In the quest for international students preparing food, this week Wb spotted Rinat Dahan, who was just finishing her shopping on the market.
Eggplant is really Rinat’s favourite. ‘I think I will make a kind of eggplant stew this time. I cook them in a large pan with onions, tomatoes and garlic. Actually that might be an Italian recipe, or Provencal, rather than Israeli.’ Eggplant is really a popular dish in Israel. You will find it in salads, cooked, or baked or fried together with garlic and other vegetables, and spices.
Rinat: ‘The way people prepare their eggplant depends on where they come from. Israel is a mixed society and everyone comes from somewhere else, so recipes differ as well. For instance, my father comes from Iraq, and he cooks spicy dishes. My mother comes from Germany. But her cooking style is actually more a mixture, she likes spicy stuff as well.
What I really miss a lot is eating on the street, that’s really common in Israel.

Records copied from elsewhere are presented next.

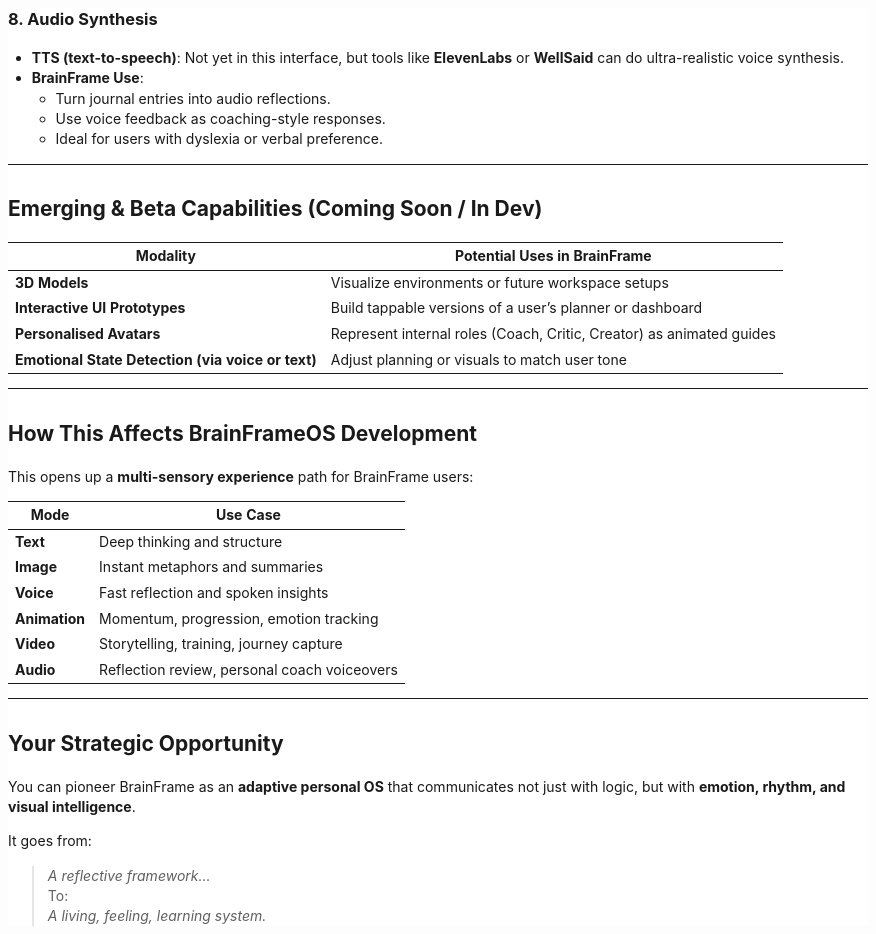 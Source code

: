 ### 8\. **Audio Synthesis**

*   **TTS (text-to-speech)**: Not yet in this interface, but tools like **ElevenLabs** or **WellSaid** can do ultra-realistic voice synthesis.
*   **BrainFrame Use**:
    *   Turn journal entries into audio reflections.
    *   Use voice feedback as coaching-style responses.
    *   Ideal for users with dyslexia or verbal preference.

* * *

**Emerging & Beta Capabilities (Coming Soon / In Dev)**
-------------------------------------------------------

| Modality | Potential Uses in BrainFrame |
| --- | --- |
| **3D Models** | Visualize environments or future workspace setups |
| **Interactive UI Prototypes** | Build tappable versions of a user’s planner or dashboard |
| **Personalised Avatars** | Represent internal roles (Coach, Critic, Creator) as animated guides |
| **Emotional State Detection (via voice or text)** | Adjust planning or visuals to match user tone |

* * *

**How This Affects BrainFrameOS Development**
---------------------------------------------

This opens up a **multi-sensory experience** path for BrainFrame users:

| Mode | Use Case |
| --- | --- |
| **Text** | Deep thinking and structure |
| **Image** | Instant metaphors and summaries |
| **Voice** | Fast reflection and spoken insights |
| **Animation** | Momentum, progression, emotion tracking |
| **Video** | Storytelling, training, journey capture |
| **Audio** | Reflection review, personal coach voiceovers |

* * *

**Your Strategic Opportunity**
------------------------------

You can pioneer BrainFrame as an **adaptive personal OS** that communicates not just with logic, but with **emotion, rhythm, and visual intelligence**.

It goes from:

> _A reflective framework..._  
> To:  
> _A living, feeling, learning system._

You can find practically everything, any hour of the day. Our street food is also a mix of cultures. The very popular foods are falafel, fried ground chickpeas, and shoarma, both Arabic dishes. My favourite eggplant dish is ‘moussaka’, a layered vegetable dish cooked in the oven which is actually Greek, but we eat it a lot.’
Dutch cuisine led Rinat to the discovery of stroopwafels; they have become a dangerous addiction. ‘I learned about stroopwafels the first day I arrived in Holland; the CSA served them as a kind of ‘welcome’ for the new international students as they registered. It is a gorgeous combination of caramel and waffles, both of which I like a lot. Now I sometimes have four a day.’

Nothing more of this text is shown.